Intentó quitarse la vida 2 veces… y a la tercera fue la vencida: se lanzó sobre los rieles cuando pasaba raudo el tren, enorme huracán de hierro, monstruo que bufaba y vomitaba humo en el diáfano cielo de Hanover. La conmoción que causó entre sus colegas fue tan contagiosa, que 5 años después se suicidaba Andreas Biermann, otra estrella de la Bundesliga.

¿Qué conclusiones extraer de esta doble tragedia? Que la presencia de psicólogos y psiquiatras en los equipos es absolutamente indispensable. Que no todas las personalidades soportan las toneladas que supone jugar en grandes ligas. Que hay sensibilidades más frágiles ante la crítica, los abucheos, los insultos, y es inmensurable el daño que la agresión masiva puede ocasionarles.

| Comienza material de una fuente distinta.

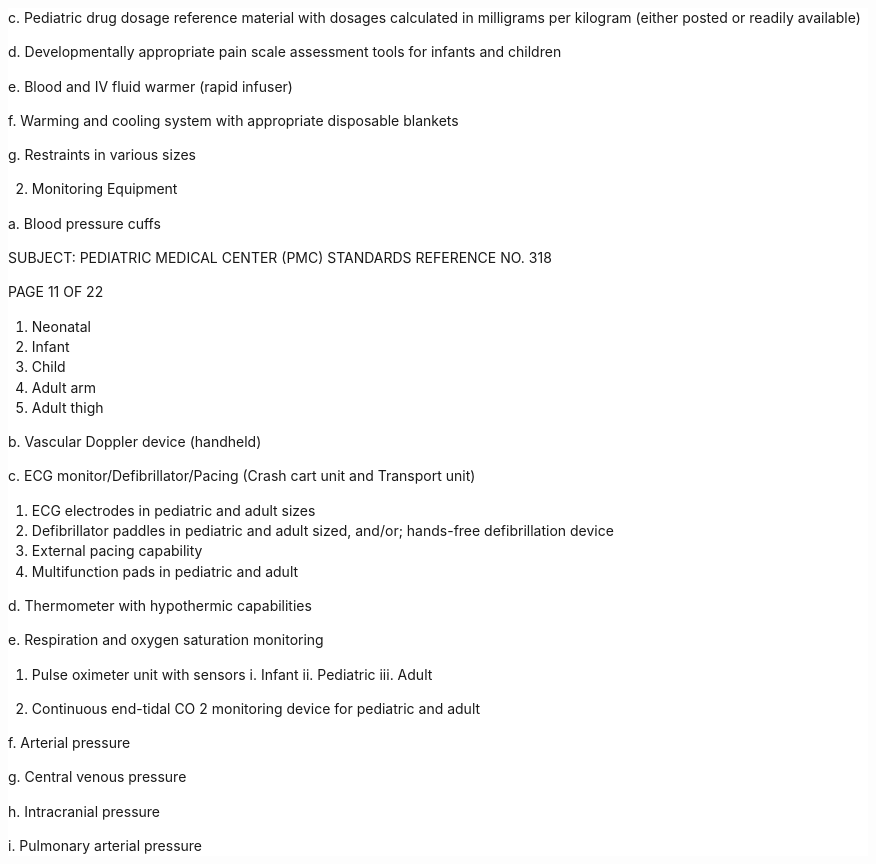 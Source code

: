 c. Pediatric drug dosage reference material with dosages 
calculated in milligrams per kilogram (either posted or readily 
available) 
 
d. Developmentally appropriate pain scale assessment tools for 
infants and children 
 
e. Blood and IV fluid warmer (rapid infuser) 
 
f. Warming and cooling system with appropriate disposable 
blankets 
 
g. Restraints in various sizes 
 
2. Monitoring Equipment 
 
a. Blood pressure cuffs 
 

SUBJECT: PEDIATRIC MEDICAL CENTER (PMC) STANDARDS REFERENCE NO. 318 
 
PAGE 11 OF 22 
1) Neonatal 
2) Infant 
3) Child 
4) Adult arm 
5) Adult thigh 
 
b. Vascular Doppler device (handheld) 
 
c. ECG monitor/Defibrillator/Pacing (Crash cart unit and Transport 
unit) 
 
1) ECG electrodes in pediatric and adult sizes 
2) Defibrillator paddles in pediatric and adult sized, and/or; 
hands-free defibrillation device 
3) External pacing capability 
4) Multifunction pads in pediatric and adult 
  
d. Thermometer with hypothermic capabilities 
 
e. Respiration and oxygen saturation monitoring 
 
1) Pulse oximeter unit with sensors 
i. Infant 
ii. Pediatric 
iii. Adult 
 
2) Continuous end-tidal CO
2
 monitoring device for pediatric and 
adult 
 
f. Arterial pressure 
 
g. Central venous pressure 
 
h. Intracranial pressure 
 
i. Pulmonary arterial pressure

Que no por ganar millones de euros es un hombre necesariamente feliz. Que aquellos que están permanentemente expuestos en la vitrina del escrutinio público sufren, y que el estrés asociado a la excelencia puede minar los espíritus y enfermar las almas. Que hemos de ser misericordiosos con esos hombres que se baten gallardamente en el terreno: no sabemos qué oscuros demonios los habitan, qué fantasmas los parasitan y drenan psíquicamente. En suma, que hemos de ser compasivos y respetuosos.